Hadrian's Wall

  この何の変哲もないように見える石垣は、ローマ帝国がイギリスをブリタニアとして支配していた時代に、ハドリアヌスが築いた城壁の跡である。ローマによるブリタニア支配が始まったのはAD43年であるが、当初はロンディニウム(ロンドン)を中心としたイングランドに支配はとどまっていた。その後、ローマ軍は北進し、83年にはスコットランドのスターリングまで侵攻したものの、しばらく後にイングランドまで後退した。イングランドに後退したものの、ローマは北からの侵攻をしばしば受け、それからブリタニアを防衛する必要があった。皇帝ハドリアヌスは121年ブリタニアを訪れ、防御のための長城を建設したのであった。これがこの写真のヘイドリアン・ウオールである。
  この長城は、東はニューカッスル・アポン・タインのウォールズエンド(Wallsend=end of wall)から西はカーライルのボウネスまで、73マイル(117km)の長さがあった。1500マイル(2400km)の長さがある本家の万里の長城には及ぶべくもないが、幅約2.3m、高さ1.8〜4.6mの石垣が築かれ、その北側には幅10m深さ3mのV字型の溝が掘られていた。そしてほぼ22km毎に砦が築かれ、軍隊はそこに駐屯するとともに、北からの侵入が生じると、直ちに移動して迎え撃ったのである。ヘイドリアン・ウォールは、こうして砦として機能する一方で、国境としても機能していた。河川や山脈のないこの地域では壁を築くことによって国境を策定せざるを得なかったのである。

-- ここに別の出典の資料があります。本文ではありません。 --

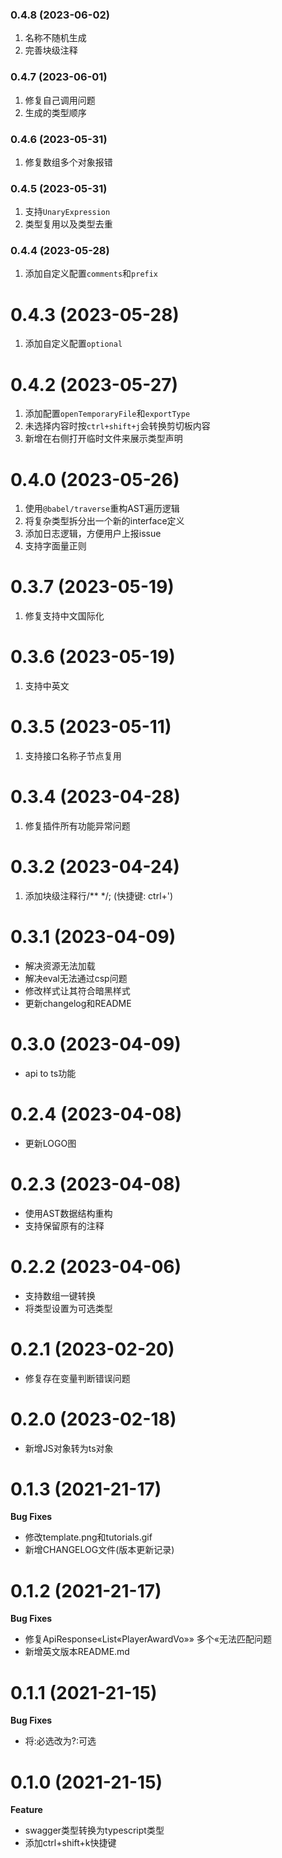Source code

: ### 0.4.8 (2023-06-02)
1. 名称不随机生成
2. 完善块级注释

### 0.4.7 (2023-06-01)
1. 修复自己调用问题
2. 生成的类型顺序

### 0.4.6 (2023-05-31)
1. 修复数组多个对象报错

### 0.4.5 (2023-05-31)
1. 支持`UnaryExpression`
2. 类型复用以及类型去重

### 0.4.4 (2023-05-28)
1. 添加自定义配置`comments`和`prefix`

# 0.4.3 (2023-05-28)
1. 添加自定义配置`optional`

# 0.4.2 (2023-05-27)
1. 添加配置`openTemporaryFile`和`exportType`
2. 未选择内容时按`ctrl+shift+j`会转换剪切板内容
3. 新增在右侧打开临时文件来展示类型声明

# 0.4.0 (2023-05-26)
1. 使用`@babel/traverse`重构AST遍历逻辑
2. 将复杂类型拆分出一个新的interface定义
3. 添加日志逻辑，方便用户上报issue
4. 支持字面量正则

# 0.3.7 (2023-05-19)
1. 修复支持中文国际化

# 0.3.6 (2023-05-19)
1. 支持中英文

# 0.3.5 (2023-05-11)
1. 支持接口名称子节点复用

# 0.3.4 (2023-04-28)
1. 修复插件所有功能异常问题

# 0.3.2 (2023-04-24)
1. 添加块级注释行/** */; (快捷键: ctrl+')

# 0.3.1 (2023-04-09)
- 解决资源无法加载
- 解决eval无法通过csp问题
- 修改样式让其符合暗黑样式
- 更新changelog和README

# 0.3.0 (2023-04-09)
- api to ts功能

# 0.2.4 (2023-04-08)
- 更新LOGO图

# 0.2.3 (2023-04-08)
- 使用AST数据结构重构
- 支持保留原有的注释

# 0.2.2 (2023-04-06)
- 支持数组一键转换
- 将类型设置为可选类型

# 0.2.1 (2023-02-20)
- 修复存在变量判断错误问题

# 0.2.0 (2023-02-18)
- 新增JS对象转为ts对象

# 0.1.3 (2021-21-17)
**Bug Fixes**
- 修改template.png和tutorials.gif
- 新增CHANGELOG文件(版本更新记录)

# 0.1.2 (2021-21-17)
**Bug Fixes**
- 修复ApiResponse«List«PlayerAwardVo»» 多个«无法匹配问题
- 新增英文版本README.md

# 0.1.1  (2021-21-15)
**Bug Fixes**
- 将:必选改为?:可选

# 0.1.0 (2021-21-15)

**Feature**
- swagger类型转换为typescript类型
- 添加ctrl+shift+k快捷键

  ハドリアヌスの死後に皇帝となったアントニウス・ピウスは、軍隊をヘイドリアン・ウォールの北に侵攻させ、エディンバラとグラスゴウを結ぶ線の北側、カリドンからオールド・キルパトリックまで60kmの長さをもつ新しい城壁を築かせた(アントニン・ウォール)。この城壁は石で築かれたヘイドリアン・ウォールとは異なり、泥炭によって作られていたので、現在ではその痕跡を見ることはほとんどできない。しかし、アントニン・ウォールが維持されたのは約20年間だけであり、ローマは再びヘイドリアン・ウォールまで後退した。その後、407年のローマ軍の撤退まで、ここがローマ帝国の北限となっていたのである。